=== Problem details ===
Copy out the data word for word, without any of its pictures.

(Stored items from a collection)

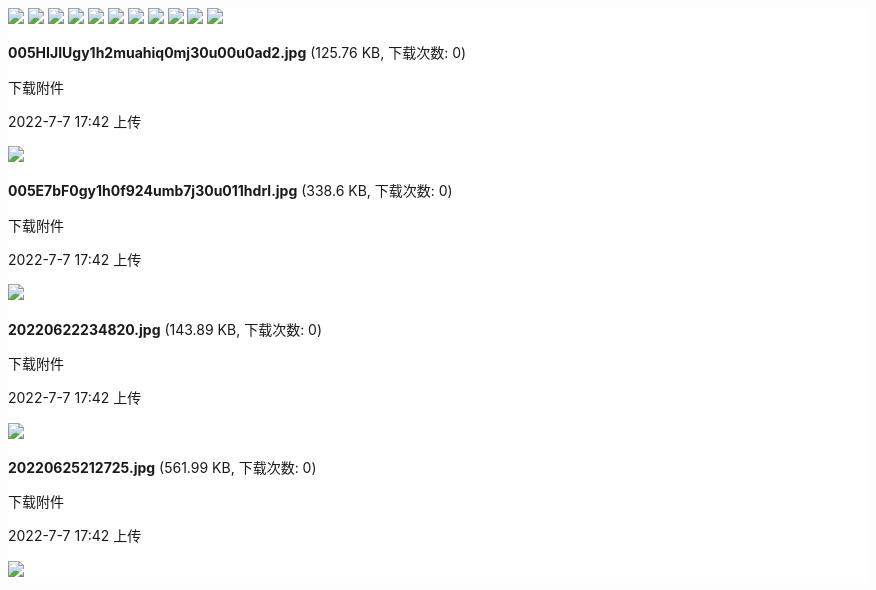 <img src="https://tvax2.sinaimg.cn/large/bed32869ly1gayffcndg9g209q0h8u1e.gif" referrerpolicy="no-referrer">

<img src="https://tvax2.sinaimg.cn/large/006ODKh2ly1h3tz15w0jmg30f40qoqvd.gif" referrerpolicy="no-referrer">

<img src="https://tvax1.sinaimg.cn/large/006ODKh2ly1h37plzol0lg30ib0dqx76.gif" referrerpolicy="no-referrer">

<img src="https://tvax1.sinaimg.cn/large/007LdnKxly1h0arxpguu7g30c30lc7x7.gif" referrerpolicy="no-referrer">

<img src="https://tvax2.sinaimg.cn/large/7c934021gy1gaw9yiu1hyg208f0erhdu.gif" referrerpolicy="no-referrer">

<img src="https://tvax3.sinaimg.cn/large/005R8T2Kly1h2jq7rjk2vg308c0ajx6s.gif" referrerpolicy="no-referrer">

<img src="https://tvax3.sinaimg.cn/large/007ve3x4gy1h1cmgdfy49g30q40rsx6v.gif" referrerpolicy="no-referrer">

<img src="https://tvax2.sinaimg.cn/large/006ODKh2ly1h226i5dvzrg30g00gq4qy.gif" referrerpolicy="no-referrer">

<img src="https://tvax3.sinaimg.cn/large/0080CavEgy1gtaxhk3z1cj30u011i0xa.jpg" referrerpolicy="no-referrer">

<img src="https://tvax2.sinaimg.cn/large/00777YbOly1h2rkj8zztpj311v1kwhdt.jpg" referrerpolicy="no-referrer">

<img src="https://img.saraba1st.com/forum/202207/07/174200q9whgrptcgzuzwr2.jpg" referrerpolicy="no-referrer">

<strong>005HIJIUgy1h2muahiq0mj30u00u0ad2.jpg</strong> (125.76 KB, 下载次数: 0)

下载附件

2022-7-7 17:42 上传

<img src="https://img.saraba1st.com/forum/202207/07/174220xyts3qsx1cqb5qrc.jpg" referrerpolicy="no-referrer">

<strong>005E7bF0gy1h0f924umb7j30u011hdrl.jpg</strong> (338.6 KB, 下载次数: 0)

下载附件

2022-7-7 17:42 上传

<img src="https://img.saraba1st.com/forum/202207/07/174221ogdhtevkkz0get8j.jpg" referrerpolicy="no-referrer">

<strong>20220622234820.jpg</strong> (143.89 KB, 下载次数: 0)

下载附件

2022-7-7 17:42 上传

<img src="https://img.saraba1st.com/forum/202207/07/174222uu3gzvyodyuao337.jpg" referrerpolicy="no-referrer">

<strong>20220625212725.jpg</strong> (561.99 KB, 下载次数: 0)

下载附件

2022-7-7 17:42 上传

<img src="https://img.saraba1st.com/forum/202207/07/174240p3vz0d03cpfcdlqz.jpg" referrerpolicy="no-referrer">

=== Response box ===
 <img src="https://tvax2.sinaimg.cn/large/bed32869ly1gayffcndg9g209q0h8u1e.gif" referrerpolicy="no-referrer">

<img src="https://tvax2.sinaimg.cn/large/006ODKh2ly1h3tz15w0jmg30f40qoqvd.gif" referrerpolicy="no-referrer">

<img src="https://tvax1.sinaimg.cn/large/006ODKh2ly1h37plzol0lg30ib0dqx76.gif" referrerpolicy="no-referrer">

<img src="https://tvax1.sinaimg.cn/large/007LdnKxly1h0arxpguu7g30c30lc7x7.gif" referrerpolicy="no-referrer">

<img src="https://tvax2.sinaimg.cn/large/7c934021gy1gaw9yiu1hyg208f0erhdu.gif" referrerpolicy="no-referrer">

<img src="https://tvax3.sinaimg.cn/large/005R8T2Kly1h2jq7rjk2vg308c0ajx6s.gif" referrerpolicy="no-referrer">

<img src="https://tvax3.sinaimg.cn/large/007ve3x4gy1h1cmgdfy49g30q40rsx6v.gif" referrerpolicy="no-referrer">

<img src="https://tvax2.sinaimg.cn/large/006ODKh2ly1h226i5dvzrg30g00gq4qy.gif" referrerpolicy="no-referrer">

<img src="https://tvax3.sinaimg.cn/large/0080CavEgy1gtaxhk3z1cj30u011i0xa.jpg" referrerpolicy="no-referrer">

<img src="https://tvax2.sinaimg.cn/large/00777YbOly1h2rkj8zztpj311v1kwhdt.jpg" referrerpolicy="no-referrer">

<img src="https://img.saraba1st.com/forum/202207/07/174200q9whgrptcgzuzwr2.jpg" referrerpolicy="no-referrer">

<strong>005HIJIUgy1h2muahiq0mj30u00u0ad2.jpg</strong> (125.76 KB, 下载次数: 0)

下载附件

2022-7-7 17:42 上传

<img src="https://img.saraba1st.com/forum/202207/07/174220xyts3qsx1cqb5qrc.jpg" referrerpolicy="no-referrer">

<strong>005E7bF0gy1h0f924umb7j30u011hdrl.jpg</strong> (338.6 KB, 下载次数: 0)

下载附件

2022-7-7 17:42 上传

<img src="https://img.saraba1st.com/forum/202207/07/174221ogdhtevkkz0get8j.jpg" referrerpolicy="no-referrer">

<strong>20220622234820.jpg</strong> (143.89 KB, 下载次数: 0)

下载附件

2022-7-7 17:42 上传

<img src="https://img.saraba1st.com/forum/202207/07/174222uu3gzvyodyuao337.jpg" referrerpolicy="no-referrer">

<strong>20220625212725.jpg</strong> (561.99 KB, 下载次数: 0)

下载附件

2022-7-7 17:42 上传

<img src="https://img.saraba1st.com/forum/202207/07/174240p3vz0d03cpfcdlqz.jpg" referrerpolicy="no-referrer">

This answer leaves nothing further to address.